No livro, a pasta recomenda leituras diárias da Bíblia Sagrada, livro que é referência para os evangélicos e católicos.

Ao abrir a apuração sobre o caso, o procurador Enrico Rodrigues de Freitas, da Procuradoria da República no Rio Grande do Sul, entendeu que há indícios de afronta à Constituição.

A decisão é baseada no Artigo 19 da Constituição, que diz: “É vedado à União, aos Estados, ao Distrito Federal e aos Municípios estabelecer cultos religiosos ou igrejas, subvencioná-los, embaraçar-lhes o funcionamento ou manter com eles ou seus representantes relações de dependência ou aliança, ressalvada, na forma da lei, a colaboração de interesse público; recusar fé aos documentos públicos; criar distinções entre brasileiros ou preferências entre si.”

Entenda o caso
Intitulado como “Pão Diário – Segurança Pública”, o livro visa “estimular a espiritualidade, contribuindo para o bem estar e qualidade de vida do servidor PRF”, segundo um dos trechos. Fazendo menção a Deus e à Bíblia, o livro não menciona outros credos.

Além do estímulo de fazer uso do devocional em “ambiente de trabalho”, para “melhor o desempenho nas atividades diárias”, nas primeiras páginas, há uma “palavra” do diretor-geral da corporação Marco Antonio Territo.

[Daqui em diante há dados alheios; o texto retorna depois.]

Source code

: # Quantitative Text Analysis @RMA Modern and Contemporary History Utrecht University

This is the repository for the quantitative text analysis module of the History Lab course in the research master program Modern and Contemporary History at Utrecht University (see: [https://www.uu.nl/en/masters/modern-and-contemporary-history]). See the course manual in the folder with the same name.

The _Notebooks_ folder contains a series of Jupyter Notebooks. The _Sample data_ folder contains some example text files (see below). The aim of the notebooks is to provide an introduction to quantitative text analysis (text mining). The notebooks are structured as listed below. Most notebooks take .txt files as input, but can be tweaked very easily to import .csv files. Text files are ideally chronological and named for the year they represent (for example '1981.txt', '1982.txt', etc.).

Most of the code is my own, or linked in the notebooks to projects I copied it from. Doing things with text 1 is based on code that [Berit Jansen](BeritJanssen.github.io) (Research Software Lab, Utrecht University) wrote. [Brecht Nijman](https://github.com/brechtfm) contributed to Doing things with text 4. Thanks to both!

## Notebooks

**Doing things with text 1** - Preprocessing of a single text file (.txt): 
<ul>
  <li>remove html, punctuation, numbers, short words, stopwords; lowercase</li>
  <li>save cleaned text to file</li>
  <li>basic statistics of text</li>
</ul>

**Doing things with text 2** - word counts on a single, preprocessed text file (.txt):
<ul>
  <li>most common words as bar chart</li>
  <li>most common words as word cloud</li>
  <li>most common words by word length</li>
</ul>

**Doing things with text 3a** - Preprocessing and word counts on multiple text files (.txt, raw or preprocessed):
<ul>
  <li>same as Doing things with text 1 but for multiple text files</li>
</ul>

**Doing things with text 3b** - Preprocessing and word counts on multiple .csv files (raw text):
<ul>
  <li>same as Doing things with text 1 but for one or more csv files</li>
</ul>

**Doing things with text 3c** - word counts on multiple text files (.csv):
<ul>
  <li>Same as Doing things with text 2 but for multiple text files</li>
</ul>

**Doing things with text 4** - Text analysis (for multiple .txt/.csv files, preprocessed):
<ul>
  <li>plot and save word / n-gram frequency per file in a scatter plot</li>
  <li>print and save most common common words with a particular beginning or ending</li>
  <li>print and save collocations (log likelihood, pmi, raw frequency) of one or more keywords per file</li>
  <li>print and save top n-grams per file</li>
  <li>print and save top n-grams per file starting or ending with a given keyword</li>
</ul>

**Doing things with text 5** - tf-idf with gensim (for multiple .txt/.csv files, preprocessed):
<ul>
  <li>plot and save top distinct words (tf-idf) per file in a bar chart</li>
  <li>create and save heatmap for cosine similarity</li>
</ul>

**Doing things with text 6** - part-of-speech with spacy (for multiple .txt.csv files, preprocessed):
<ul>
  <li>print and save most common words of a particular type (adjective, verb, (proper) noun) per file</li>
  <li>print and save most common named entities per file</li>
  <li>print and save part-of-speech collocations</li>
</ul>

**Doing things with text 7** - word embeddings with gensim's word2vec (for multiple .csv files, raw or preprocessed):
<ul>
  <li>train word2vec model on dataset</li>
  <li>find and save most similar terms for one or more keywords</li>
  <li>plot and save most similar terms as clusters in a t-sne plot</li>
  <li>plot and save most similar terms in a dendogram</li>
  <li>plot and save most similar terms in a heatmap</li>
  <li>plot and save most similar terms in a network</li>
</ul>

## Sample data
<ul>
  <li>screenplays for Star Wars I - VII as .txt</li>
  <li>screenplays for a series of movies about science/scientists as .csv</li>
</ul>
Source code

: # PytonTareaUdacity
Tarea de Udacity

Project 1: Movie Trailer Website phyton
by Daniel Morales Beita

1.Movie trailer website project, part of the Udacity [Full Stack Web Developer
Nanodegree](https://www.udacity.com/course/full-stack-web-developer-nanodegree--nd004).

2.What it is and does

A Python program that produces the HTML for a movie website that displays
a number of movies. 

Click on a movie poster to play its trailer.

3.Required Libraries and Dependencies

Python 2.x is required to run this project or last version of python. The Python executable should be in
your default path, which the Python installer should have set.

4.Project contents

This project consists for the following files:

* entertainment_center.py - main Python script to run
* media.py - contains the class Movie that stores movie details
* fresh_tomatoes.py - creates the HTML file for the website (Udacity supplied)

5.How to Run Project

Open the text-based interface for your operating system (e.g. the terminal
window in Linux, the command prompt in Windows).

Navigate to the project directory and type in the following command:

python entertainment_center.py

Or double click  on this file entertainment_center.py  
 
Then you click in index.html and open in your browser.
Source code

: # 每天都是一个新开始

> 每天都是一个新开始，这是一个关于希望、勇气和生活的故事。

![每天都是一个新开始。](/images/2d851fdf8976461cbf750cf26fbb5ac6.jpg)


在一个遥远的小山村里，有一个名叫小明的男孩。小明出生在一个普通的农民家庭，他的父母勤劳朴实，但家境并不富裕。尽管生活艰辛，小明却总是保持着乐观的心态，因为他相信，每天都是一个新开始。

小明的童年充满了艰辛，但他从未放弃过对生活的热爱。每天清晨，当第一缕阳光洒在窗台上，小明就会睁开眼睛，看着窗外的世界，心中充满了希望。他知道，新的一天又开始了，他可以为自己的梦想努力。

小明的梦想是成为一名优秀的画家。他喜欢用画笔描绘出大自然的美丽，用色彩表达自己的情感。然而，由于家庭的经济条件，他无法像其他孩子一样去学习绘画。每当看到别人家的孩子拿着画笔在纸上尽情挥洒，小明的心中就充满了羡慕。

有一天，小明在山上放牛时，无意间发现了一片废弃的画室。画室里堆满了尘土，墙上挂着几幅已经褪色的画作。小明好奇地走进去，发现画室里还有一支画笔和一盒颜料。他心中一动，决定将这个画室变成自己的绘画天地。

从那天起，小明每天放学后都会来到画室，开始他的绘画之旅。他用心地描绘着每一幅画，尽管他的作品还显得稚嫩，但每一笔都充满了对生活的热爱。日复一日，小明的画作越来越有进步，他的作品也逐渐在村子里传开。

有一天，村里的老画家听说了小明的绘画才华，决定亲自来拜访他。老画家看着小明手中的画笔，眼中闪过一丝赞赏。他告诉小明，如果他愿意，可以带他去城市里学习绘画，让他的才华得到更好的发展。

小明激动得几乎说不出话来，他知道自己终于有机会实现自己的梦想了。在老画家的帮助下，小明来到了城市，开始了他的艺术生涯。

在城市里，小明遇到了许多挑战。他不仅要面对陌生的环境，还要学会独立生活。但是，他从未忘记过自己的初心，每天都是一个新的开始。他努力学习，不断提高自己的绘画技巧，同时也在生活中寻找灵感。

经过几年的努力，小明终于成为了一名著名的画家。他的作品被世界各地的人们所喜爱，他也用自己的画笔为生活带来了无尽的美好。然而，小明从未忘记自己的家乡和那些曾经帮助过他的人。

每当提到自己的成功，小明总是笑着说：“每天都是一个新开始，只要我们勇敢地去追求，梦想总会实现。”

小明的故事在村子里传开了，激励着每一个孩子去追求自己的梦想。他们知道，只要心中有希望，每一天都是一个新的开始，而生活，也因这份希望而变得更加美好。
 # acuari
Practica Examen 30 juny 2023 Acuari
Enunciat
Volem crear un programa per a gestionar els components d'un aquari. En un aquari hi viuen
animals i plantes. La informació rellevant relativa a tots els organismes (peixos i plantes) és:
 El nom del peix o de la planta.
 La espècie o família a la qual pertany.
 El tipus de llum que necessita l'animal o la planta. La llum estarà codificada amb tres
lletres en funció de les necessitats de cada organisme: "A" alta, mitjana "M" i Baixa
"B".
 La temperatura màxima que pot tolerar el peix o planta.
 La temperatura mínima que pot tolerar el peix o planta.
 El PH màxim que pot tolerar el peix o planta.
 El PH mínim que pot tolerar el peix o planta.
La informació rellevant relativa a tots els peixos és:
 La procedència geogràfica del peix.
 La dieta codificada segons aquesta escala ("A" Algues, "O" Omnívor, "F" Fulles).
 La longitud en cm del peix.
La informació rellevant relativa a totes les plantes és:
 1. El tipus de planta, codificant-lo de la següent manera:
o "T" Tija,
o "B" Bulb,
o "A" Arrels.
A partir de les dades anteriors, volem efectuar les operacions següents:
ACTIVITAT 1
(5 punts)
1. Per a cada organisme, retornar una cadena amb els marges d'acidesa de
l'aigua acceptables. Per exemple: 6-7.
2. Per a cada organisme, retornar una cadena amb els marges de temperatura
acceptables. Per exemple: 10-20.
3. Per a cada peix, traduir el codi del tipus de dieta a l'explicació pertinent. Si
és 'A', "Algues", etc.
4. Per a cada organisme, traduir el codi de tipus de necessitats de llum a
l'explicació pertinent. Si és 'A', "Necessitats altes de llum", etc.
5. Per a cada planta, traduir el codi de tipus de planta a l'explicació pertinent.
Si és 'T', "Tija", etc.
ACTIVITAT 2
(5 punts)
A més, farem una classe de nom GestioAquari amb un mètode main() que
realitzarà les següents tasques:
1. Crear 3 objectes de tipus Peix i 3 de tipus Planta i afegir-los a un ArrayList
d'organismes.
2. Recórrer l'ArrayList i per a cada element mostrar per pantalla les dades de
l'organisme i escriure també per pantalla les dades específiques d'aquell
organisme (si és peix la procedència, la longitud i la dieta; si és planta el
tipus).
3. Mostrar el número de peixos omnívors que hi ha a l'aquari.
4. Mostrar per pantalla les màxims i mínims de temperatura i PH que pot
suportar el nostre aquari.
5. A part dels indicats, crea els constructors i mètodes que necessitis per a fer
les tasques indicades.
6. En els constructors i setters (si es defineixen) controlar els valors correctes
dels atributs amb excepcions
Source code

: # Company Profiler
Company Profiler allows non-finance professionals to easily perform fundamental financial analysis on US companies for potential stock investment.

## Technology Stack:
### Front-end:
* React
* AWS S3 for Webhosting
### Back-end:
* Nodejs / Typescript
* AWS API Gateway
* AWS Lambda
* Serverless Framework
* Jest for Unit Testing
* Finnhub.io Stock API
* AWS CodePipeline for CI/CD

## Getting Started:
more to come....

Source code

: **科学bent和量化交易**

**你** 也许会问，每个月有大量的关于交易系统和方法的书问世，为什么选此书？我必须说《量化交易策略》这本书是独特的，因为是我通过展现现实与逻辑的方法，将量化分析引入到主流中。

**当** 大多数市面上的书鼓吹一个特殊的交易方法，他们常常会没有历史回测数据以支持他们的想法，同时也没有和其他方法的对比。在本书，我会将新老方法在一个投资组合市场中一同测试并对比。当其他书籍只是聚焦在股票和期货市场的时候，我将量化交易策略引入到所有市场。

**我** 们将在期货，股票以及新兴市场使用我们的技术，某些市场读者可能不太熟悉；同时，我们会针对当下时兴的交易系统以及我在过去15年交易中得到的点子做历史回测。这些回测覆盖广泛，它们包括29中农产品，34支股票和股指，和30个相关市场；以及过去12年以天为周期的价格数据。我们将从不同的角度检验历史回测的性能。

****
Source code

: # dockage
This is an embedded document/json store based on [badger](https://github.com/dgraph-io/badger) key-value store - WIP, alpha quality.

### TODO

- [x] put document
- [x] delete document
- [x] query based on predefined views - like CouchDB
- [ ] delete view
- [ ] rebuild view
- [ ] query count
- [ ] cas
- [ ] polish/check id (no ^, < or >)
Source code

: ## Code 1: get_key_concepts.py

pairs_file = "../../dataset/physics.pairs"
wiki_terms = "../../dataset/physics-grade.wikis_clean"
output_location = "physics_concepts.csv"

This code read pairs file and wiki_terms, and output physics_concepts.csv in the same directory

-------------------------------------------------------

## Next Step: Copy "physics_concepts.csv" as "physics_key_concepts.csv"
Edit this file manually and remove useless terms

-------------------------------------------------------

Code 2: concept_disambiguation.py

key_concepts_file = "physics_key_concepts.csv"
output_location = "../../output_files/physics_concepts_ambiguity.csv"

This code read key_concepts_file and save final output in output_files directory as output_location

Além disso, os agentes também mencionaram que a distribuição gerou certo “constrangimento” porque, apesar de não ser obrigatório, o projeto “estimula o exercício da fé no ambiente de trabalho, duas coisas que não deveriam se misturar”.

Contrato
A parceria entre o Ministério da Justiça e os autores do devocional foi antecipada pela coluna Guilherme Amado. O acordo foi assinado em agosto de 2021, na gestão do atual ministro, Anderson Torres, e durará dois anos. Um dos produtos da organização, o aplicativo “Pão Diário — Segurança Pública” oferece cursos como “Tornando Deus e Sua Palavra uma prioridade” e “Aprendendo a orar”.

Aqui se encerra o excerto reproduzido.